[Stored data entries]
───
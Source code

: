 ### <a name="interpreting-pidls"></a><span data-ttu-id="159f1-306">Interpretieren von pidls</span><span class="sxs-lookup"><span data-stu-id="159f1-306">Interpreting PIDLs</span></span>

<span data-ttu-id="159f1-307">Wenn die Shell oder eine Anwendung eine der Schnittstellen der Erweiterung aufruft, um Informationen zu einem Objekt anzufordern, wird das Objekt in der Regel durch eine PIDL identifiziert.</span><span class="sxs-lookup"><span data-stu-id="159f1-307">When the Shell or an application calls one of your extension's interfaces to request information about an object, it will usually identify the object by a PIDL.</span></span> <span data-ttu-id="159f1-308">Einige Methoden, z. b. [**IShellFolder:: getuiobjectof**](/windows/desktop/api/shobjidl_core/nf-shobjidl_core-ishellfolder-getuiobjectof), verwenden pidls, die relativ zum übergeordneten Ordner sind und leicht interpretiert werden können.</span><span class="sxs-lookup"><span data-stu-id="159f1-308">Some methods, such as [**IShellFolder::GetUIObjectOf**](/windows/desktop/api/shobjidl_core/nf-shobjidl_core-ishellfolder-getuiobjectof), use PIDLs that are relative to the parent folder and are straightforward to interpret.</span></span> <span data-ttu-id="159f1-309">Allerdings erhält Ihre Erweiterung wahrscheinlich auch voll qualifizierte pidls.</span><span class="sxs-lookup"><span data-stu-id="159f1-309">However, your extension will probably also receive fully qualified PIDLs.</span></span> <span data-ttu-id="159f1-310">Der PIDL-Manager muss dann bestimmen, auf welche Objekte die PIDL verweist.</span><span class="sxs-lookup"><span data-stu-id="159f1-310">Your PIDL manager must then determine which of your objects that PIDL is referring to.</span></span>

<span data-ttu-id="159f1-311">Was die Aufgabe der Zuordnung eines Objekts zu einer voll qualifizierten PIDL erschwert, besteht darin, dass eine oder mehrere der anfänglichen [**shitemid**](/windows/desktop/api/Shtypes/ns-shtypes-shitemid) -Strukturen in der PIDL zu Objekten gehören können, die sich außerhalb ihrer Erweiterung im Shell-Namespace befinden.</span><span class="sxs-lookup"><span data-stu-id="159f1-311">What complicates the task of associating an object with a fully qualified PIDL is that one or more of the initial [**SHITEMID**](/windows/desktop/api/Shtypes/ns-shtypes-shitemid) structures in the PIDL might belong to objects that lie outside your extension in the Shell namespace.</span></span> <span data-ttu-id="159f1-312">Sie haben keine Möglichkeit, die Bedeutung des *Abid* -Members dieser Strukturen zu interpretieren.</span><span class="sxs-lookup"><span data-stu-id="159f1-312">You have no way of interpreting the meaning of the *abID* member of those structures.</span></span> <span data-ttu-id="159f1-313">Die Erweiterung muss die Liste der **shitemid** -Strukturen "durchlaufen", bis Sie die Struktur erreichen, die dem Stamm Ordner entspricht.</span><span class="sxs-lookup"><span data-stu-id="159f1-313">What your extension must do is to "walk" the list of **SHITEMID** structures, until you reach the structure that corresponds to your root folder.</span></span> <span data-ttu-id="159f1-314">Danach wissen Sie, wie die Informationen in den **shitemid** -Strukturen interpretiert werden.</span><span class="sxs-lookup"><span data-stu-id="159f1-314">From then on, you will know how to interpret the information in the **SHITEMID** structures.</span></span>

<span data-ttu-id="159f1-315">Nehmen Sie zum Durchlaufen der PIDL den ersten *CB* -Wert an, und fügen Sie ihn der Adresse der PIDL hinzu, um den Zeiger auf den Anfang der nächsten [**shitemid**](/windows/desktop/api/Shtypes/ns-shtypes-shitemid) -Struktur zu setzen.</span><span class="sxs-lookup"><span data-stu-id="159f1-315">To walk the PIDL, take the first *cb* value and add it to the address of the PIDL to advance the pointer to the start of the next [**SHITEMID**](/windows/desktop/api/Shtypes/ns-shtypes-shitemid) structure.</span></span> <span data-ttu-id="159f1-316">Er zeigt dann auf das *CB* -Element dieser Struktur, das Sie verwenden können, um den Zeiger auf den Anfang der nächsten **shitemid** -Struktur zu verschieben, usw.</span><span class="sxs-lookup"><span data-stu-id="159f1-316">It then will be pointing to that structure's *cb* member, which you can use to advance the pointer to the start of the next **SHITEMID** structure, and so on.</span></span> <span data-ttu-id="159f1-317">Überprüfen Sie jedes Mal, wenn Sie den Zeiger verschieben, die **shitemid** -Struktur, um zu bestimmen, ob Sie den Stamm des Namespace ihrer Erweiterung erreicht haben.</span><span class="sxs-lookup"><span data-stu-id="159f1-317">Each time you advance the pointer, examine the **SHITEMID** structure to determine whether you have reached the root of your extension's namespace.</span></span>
───
- _ABOUT THIS TASK_:
Every entry should be retyped exactly as it appears.

- _OUTPUT BELOW_:
Source code

: ### <a name="interpreting-pidls"></a><span data-ttu-id="159f1-306">Interpretieren von pidls</span><span class="sxs-lookup"><span data-stu-id="159f1-306">Interpreting PIDLs</span></span>

<span data-ttu-id="159f1-307">Wenn die Shell oder eine Anwendung eine der Schnittstellen der Erweiterung aufruft, um Informationen zu einem Objekt anzufordern, wird das Objekt in der Regel durch eine PIDL identifiziert.</span><span class="sxs-lookup"><span data-stu-id="159f1-307">When the Shell or an application calls one of your extension's interfaces to request information about an object, it will usually identify the object by a PIDL.</span></span> <span data-ttu-id="159f1-308">Einige Methoden, z. b. [**IShellFolder:: getuiobjectof**](/windows/desktop/api/shobjidl_core/nf-shobjidl_core-ishellfolder-getuiobjectof), verwenden pidls, die relativ zum übergeordneten Ordner sind und leicht interpretiert werden können.</span><span class="sxs-lookup"><span data-stu-id="159f1-308">Some methods, such as [**IShellFolder::GetUIObjectOf**](/windows/desktop/api/shobjidl_core/nf-shobjidl_core-ishellfolder-getuiobjectof), use PIDLs that are relative to the parent folder and are straightforward to interpret.</span></span> <span data-ttu-id="159f1-309">Allerdings erhält Ihre Erweiterung wahrscheinlich auch voll qualifizierte pidls.</span><span class="sxs-lookup"><span data-stu-id="159f1-309">However, your extension will probably also receive fully qualified PIDLs.</span></span> <span data-ttu-id="159f1-310">Der PIDL-Manager muss dann bestimmen, auf welche Objekte die PIDL verweist.</span><span class="sxs-lookup"><span data-stu-id="159f1-310">Your PIDL manager must then determine which of your objects that PIDL is referring to.</span></span>

<span data-ttu-id="159f1-311">Was die Aufgabe der Zuordnung eines Objekts zu einer voll qualifizierten PIDL erschwert, besteht darin, dass eine oder mehrere der anfänglichen [**shitemid**](/windows/desktop/api/Shtypes/ns-shtypes-shitemid) -Strukturen in der PIDL zu Objekten gehören können, die sich außerhalb ihrer Erweiterung im Shell-Namespace befinden.</span><span class="sxs-lookup"><span data-stu-id="159f1-311">What complicates the task of associating an object with a fully qualified PIDL is that one or more of the initial [**SHITEMID**](/windows/desktop/api/Shtypes/ns-shtypes-shitemid) structures in the PIDL might belong to objects that lie outside your extension in the Shell namespace.</span></span> <span data-ttu-id="159f1-312">Sie haben keine Möglichkeit, die Bedeutung des *Abid* -Members dieser Strukturen zu interpretieren.</span><span class="sxs-lookup"><span data-stu-id="159f1-312">You have no way of interpreting the meaning of the *abID* member of those structures.</span></span> <span data-ttu-id="159f1-313">Die Erweiterung muss die Liste der **shitemid** -Strukturen "durchlaufen", bis Sie die Struktur erreichen, die dem Stamm Ordner entspricht.</span><span class="sxs-lookup"><span data-stu-id="159f1-313">What your extension must do is to "walk" the list of **SHITEMID** structures, until you reach the structure that corresponds to your root folder.</span></span> <span data-ttu-id="159f1-314">Danach wissen Sie, wie die Informationen in den **shitemid** -Strukturen interpretiert werden.</span><span class="sxs-lookup"><span data-stu-id="159f1-314">From then on, you will know how to interpret the information in the **SHITEMID** structures.</span></span>

<span data-ttu-id="159f1-315">Nehmen Sie zum Durchlaufen der PIDL den ersten *CB* -Wert an, und fügen Sie ihn der Adresse der PIDL hinzu, um den Zeiger auf den Anfang der nächsten [**shitemid**](/windows/desktop/api/Shtypes/ns-shtypes-shitemid) -Struktur zu setzen.</span><span class="sxs-lookup"><span data-stu-id="159f1-315">To walk the PIDL, take the first *cb* value and add it to the address of the PIDL to advance the pointer to the start of the next [**SHITEMID**](/windows/desktop/api/Shtypes/ns-shtypes-shitemid) structure.</span></span> <span data-ttu-id="159f1-316">Er zeigt dann auf das *CB* -Element dieser Struktur, das Sie verwenden können, um den Zeiger auf den Anfang der nächsten **shitemid** -Struktur zu verschieben, usw.</span><span class="sxs-lookup"><span data-stu-id="159f1-316">It then will be pointing to that structure's *cb* member, which you can use to advance the pointer to the start of the next **SHITEMID** structure, and so on.</span></span> <span data-ttu-id="159f1-317">Überprüfen Sie jedes Mal, wenn Sie den Zeiger verschieben, die **shitemid** -Struktur, um zu bestimmen, ob Sie den Stamm des Namespace ihrer Erweiterung erreicht haben.</span><span class="sxs-lookup"><span data-stu-id="159f1-317">Each time you advance the pointer, examine the **SHITEMID** structure to determine whether you have reached the root of your extension's namespace.</span></span>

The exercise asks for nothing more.